Nun habe ich also einen weiteren generalisierenden Satz aufgeschrieben, aber ich tue es in der Absicht, gerade den modernen George Sands, denen ich immer wieder neu auf Facebook begegne, entschlossen entgegenzutreten. Einen davon habe ich besonders im Visier - und der könnte im Spiegel, den George Sand ihm vorhält, auch seine überschäumende Religionskritik wiedererkennen und vielleicht relativieren.

Die Sand sieht überall Inquisition, wenn sie spanische Kirchen und Klöster besichtigt, sie findet hinter den schönen Fassaden immer nur finstere Kerker. Sie freut sich über die in revolutionären Wirren erfolgte Teilzerstörung des Dominikanerklosters in Palma. Freiheit muss überall ausbrechen! Aber am Ende ist es bei George Sand nur die Freiheit, sich freche Annahmen über einfache Leute zu bilden, deren Leben man nicht versteht.

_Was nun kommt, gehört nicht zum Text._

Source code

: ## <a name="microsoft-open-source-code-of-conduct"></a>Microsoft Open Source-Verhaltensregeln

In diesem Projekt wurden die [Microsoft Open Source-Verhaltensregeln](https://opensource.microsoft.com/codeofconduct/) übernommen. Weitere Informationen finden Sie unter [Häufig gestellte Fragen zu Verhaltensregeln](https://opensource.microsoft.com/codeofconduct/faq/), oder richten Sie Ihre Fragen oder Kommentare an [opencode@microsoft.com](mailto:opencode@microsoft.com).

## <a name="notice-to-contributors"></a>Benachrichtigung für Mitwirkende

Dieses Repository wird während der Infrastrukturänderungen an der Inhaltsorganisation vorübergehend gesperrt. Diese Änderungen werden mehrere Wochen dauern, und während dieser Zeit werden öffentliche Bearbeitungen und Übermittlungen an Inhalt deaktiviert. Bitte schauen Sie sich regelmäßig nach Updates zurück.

Nein, der Respekt vor der Vielfalt menschlichen Lebens verbietet jedes schnelle Urteil über das Denken, Handeln und auch über den Glauben anderer Leute. Die Arbeitsweise der George Sand gehört zur Mottenkiste der Aufklärung und sollte nicht immer aufs neue hervorgeholt werden.

2 Kommentare:

Unknown hat gesagt…

Ach, Christian,
ist das nicht interessant, wer im Geiste alles mit Dir mitreist! - Aber schön, dass Du so treu an uns denkst - und uns so schön an allem teilhaben lässt!

Peter Oberschelp hat gesagt…

... die Deutschen legen zu wenig Wert auf nachhaltige Produktion: Einschlägige Analysen werden sich in keinem Fall um den Inhalt der Köpfe der Einzelnen kümmern. Wenn man formuliert: In Deutschland ist die Produktion zu wenig nachhaltig, verschwindet das Problem. Aus meiner Sicht sind derartige metaphorische Verschiebungen akzeptabel und werden auch richtig verstanden.